Task objective >>
Where a line below contains "kama", count it. Reply with the total only.

..............................

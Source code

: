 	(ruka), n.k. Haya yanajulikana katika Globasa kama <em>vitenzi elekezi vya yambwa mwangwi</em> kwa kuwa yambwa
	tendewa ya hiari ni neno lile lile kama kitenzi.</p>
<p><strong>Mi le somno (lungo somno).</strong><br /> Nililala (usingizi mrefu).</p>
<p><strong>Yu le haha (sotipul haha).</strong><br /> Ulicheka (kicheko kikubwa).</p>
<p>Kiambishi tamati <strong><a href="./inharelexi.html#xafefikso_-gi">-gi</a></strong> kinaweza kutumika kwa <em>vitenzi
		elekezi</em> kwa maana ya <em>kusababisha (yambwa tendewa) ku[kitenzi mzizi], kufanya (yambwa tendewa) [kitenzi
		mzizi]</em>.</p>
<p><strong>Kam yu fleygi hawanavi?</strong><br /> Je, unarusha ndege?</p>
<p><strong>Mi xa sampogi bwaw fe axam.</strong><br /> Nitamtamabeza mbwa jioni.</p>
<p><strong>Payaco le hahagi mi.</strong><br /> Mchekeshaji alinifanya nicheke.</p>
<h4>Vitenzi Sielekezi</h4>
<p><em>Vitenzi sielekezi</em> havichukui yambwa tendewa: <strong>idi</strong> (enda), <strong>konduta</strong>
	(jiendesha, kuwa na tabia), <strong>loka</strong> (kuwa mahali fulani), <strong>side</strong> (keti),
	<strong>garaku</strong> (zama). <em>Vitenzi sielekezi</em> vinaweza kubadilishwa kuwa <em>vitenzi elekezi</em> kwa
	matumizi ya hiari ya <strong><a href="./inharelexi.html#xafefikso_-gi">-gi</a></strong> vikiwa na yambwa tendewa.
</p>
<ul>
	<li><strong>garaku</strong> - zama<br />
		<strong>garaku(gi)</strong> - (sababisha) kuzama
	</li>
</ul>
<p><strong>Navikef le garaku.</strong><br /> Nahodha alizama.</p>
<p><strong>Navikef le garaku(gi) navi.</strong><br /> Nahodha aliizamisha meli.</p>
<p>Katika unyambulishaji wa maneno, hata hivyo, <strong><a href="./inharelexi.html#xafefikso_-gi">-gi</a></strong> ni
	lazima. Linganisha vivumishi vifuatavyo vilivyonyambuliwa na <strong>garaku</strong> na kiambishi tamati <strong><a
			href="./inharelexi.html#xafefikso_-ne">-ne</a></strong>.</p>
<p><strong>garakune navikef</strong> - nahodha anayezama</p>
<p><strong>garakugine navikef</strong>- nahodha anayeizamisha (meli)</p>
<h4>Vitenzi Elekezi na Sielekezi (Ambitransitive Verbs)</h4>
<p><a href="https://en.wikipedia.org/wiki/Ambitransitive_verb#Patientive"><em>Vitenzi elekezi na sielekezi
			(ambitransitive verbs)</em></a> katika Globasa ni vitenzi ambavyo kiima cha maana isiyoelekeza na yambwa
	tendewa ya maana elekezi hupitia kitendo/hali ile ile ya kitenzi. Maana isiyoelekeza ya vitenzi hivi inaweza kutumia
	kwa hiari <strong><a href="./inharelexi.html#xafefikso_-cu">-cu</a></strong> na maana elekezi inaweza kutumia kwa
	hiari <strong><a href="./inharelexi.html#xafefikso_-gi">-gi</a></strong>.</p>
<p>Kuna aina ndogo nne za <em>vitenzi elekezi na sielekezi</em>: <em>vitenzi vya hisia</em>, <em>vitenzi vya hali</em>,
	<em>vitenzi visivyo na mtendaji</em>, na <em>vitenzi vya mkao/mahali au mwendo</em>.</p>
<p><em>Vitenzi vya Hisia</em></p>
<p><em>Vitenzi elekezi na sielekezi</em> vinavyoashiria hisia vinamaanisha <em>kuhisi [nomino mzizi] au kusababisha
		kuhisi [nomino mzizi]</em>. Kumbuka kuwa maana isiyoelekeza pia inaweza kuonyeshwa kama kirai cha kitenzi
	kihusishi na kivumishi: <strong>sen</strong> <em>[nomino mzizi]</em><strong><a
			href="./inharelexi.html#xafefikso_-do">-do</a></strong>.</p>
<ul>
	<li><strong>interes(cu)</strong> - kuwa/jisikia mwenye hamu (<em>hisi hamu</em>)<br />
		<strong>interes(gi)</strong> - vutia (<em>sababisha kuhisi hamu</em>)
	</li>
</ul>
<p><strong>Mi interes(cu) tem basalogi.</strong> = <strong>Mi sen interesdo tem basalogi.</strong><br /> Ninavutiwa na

..............................

Task response >>
3